# What you need to do:
In the records that follow, the lines from the one containing "The model weights" to the one containing "this list of conditions and the following disclaimer in", inclusive, are to be given again exactly.

# Extracted information:
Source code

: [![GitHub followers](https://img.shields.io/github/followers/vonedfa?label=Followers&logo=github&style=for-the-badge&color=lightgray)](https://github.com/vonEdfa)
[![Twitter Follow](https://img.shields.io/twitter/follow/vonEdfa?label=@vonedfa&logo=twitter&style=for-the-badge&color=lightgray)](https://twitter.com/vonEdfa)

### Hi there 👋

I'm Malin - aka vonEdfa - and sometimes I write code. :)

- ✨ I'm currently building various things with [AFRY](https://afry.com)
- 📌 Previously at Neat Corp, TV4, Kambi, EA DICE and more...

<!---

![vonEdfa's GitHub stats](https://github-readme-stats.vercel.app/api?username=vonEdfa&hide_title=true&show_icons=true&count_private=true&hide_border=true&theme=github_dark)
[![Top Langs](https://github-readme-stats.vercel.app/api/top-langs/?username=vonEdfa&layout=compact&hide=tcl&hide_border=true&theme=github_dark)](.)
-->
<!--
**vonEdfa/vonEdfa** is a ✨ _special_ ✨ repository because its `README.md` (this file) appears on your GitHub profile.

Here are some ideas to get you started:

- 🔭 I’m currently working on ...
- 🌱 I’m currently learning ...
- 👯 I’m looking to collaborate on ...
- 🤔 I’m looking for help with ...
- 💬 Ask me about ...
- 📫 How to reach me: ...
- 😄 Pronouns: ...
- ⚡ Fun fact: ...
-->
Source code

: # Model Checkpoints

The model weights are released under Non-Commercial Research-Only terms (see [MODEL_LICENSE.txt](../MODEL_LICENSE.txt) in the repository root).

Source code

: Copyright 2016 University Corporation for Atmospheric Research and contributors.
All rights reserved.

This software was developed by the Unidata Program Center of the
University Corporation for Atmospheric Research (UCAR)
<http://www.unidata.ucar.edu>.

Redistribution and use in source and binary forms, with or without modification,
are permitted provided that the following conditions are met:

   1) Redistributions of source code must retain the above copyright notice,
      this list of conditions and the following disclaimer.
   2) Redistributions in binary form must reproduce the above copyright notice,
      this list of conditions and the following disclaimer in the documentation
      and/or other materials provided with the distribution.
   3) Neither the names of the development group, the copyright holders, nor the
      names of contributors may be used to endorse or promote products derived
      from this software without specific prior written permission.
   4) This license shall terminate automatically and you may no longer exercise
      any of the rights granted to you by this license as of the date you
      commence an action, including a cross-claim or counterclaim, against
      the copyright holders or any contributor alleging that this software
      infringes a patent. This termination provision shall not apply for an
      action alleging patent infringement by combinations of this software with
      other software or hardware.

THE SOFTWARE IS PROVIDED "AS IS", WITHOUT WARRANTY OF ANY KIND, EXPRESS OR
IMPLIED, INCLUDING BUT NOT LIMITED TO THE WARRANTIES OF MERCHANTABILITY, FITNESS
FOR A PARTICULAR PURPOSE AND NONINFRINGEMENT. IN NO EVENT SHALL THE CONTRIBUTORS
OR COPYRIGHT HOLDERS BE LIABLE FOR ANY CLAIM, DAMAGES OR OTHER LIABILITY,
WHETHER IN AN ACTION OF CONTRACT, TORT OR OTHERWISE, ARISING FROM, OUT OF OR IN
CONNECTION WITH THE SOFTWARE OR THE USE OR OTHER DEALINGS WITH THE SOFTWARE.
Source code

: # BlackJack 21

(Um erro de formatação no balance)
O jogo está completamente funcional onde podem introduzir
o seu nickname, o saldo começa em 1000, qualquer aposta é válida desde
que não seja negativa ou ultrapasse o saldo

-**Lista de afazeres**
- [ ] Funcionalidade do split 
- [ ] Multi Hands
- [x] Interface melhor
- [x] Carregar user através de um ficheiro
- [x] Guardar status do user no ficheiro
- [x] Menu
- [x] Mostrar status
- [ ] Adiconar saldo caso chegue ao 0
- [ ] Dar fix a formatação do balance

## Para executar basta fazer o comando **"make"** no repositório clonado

# Finished task:
The model weights are released under Non-Commercial Research-Only terms (see [MODEL_LICENSE.txt](../MODEL_LICENSE.txt) in the repository root).

Source code

: Copyright 2016 University Corporation for Atmospheric Research and contributors.
All rights reserved.

This software was developed by the Unidata Program Center of the
University Corporation for Atmospheric Research (UCAR)
<http://www.unidata.ucar.edu>.

Redistribution and use in source and binary forms, with or without modification,
are permitted provided that the following conditions are met:

   1) Redistributions of source code must retain the above copyright notice,
      this list of conditions and the following disclaimer.
   2) Redistributions in binary form must reproduce the above copyright notice,
      this list of conditions and the following disclaimer in the documentation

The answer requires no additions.